#### SUPPLIED ENTRIES:

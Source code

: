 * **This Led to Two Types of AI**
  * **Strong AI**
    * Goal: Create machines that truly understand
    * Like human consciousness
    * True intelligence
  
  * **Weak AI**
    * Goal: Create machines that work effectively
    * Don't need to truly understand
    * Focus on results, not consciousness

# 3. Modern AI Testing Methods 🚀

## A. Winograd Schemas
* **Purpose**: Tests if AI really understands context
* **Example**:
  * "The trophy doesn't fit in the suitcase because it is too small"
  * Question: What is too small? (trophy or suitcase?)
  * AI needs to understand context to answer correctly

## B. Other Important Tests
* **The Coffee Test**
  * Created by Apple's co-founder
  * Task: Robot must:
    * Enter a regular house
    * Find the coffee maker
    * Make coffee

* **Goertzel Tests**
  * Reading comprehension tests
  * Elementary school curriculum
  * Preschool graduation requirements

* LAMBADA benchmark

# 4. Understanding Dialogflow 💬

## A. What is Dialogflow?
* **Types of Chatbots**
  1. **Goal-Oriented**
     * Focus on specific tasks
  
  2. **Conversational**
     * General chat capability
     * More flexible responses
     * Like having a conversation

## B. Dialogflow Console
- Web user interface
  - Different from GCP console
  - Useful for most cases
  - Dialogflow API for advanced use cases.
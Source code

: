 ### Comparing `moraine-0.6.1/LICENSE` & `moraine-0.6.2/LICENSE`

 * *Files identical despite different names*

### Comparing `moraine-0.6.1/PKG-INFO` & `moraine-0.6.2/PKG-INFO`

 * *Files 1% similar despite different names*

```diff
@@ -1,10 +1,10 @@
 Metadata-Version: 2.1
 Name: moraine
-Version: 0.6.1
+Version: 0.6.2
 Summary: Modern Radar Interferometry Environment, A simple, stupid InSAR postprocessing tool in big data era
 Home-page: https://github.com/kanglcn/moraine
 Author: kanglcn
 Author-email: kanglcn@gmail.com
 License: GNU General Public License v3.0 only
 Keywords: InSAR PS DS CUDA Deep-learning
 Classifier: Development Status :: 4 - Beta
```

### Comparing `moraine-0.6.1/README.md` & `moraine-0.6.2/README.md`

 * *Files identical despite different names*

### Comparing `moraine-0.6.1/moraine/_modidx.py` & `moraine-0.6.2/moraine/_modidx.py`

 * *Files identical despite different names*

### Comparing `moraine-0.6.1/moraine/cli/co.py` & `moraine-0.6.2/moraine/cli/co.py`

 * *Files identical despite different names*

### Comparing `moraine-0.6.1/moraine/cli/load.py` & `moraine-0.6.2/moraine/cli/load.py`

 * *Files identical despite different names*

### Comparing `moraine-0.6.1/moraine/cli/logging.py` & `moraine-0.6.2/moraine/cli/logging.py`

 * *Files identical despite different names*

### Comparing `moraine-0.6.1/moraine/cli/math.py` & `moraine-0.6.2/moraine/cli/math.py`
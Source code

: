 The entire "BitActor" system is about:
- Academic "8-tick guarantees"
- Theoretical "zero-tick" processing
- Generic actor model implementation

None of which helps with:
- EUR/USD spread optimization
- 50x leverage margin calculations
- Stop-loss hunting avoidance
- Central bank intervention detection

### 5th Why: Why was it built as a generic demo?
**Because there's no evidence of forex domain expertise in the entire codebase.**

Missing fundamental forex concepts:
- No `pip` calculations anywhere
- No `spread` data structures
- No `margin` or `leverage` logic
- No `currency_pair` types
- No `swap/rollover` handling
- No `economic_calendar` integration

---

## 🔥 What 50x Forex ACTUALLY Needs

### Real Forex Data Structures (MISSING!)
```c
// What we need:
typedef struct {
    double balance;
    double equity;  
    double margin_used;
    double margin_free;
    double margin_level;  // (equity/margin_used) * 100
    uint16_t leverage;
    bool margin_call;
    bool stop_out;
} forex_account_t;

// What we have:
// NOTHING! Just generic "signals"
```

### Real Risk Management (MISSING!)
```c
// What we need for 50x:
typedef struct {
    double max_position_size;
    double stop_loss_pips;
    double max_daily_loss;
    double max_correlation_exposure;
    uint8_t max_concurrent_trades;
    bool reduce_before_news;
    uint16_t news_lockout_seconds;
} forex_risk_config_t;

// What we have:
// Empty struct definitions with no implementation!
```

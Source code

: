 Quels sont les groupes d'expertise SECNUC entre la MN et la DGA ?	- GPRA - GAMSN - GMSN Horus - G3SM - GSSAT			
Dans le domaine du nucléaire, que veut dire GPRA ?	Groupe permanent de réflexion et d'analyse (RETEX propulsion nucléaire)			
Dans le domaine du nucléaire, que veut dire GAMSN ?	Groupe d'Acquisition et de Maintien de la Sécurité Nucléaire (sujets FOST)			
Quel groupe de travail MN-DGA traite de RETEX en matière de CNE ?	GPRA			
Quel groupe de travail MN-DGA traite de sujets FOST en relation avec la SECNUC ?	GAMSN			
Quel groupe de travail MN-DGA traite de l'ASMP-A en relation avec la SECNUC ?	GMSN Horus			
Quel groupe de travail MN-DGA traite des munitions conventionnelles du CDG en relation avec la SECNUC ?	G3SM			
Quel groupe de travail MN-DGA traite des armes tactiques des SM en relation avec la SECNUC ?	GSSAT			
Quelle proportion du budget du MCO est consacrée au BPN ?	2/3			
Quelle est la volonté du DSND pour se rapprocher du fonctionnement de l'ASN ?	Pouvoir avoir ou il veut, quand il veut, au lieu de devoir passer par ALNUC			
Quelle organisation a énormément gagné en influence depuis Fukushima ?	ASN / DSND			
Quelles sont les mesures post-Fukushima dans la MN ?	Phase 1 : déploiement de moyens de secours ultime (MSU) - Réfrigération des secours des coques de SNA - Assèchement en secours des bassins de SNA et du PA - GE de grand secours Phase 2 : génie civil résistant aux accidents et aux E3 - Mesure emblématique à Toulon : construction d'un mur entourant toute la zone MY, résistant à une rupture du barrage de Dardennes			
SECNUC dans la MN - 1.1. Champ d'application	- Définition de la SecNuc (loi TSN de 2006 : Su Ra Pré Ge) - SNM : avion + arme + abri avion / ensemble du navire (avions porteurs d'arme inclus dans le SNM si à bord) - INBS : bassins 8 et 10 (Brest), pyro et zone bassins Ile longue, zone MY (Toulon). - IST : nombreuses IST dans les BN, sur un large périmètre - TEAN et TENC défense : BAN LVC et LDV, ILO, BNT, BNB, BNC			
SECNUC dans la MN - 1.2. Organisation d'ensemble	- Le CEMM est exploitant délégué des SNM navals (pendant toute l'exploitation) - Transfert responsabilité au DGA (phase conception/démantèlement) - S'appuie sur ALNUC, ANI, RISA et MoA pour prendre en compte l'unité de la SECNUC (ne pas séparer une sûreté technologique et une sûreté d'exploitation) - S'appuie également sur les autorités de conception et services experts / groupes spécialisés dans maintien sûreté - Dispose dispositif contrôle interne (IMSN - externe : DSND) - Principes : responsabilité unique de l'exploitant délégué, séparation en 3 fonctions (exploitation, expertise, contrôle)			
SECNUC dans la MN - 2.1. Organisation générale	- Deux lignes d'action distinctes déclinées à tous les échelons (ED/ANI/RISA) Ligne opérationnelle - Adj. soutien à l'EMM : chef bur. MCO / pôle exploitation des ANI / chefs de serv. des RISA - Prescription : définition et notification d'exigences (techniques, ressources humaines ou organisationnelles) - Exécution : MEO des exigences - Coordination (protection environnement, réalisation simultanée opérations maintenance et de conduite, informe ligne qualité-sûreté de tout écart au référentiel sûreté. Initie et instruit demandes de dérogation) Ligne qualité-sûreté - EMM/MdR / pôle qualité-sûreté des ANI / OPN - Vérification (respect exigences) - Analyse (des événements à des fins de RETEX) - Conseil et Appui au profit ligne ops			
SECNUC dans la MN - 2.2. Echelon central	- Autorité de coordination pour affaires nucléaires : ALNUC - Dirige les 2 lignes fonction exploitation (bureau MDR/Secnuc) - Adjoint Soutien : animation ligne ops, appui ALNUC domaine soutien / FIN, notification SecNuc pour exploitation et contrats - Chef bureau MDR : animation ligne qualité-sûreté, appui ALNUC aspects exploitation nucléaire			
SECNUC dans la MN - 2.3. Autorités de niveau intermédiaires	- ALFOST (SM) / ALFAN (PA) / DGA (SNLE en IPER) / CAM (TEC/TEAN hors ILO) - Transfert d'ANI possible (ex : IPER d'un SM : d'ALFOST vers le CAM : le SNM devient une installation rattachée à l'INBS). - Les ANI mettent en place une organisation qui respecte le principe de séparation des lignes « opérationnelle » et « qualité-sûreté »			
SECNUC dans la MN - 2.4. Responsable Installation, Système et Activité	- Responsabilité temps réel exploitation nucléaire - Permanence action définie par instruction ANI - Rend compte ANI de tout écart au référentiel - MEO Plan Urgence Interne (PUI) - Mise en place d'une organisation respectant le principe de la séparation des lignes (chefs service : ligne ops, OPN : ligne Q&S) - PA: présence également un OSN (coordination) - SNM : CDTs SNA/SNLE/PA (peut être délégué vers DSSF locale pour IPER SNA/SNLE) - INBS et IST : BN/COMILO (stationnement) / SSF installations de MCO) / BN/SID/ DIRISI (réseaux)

#### EXERCISE DIRECTIONS:
Across the whole listing above, determine how many lines hold the word "bool". Only that number is wanted.

#### TASK RESPONSE:
3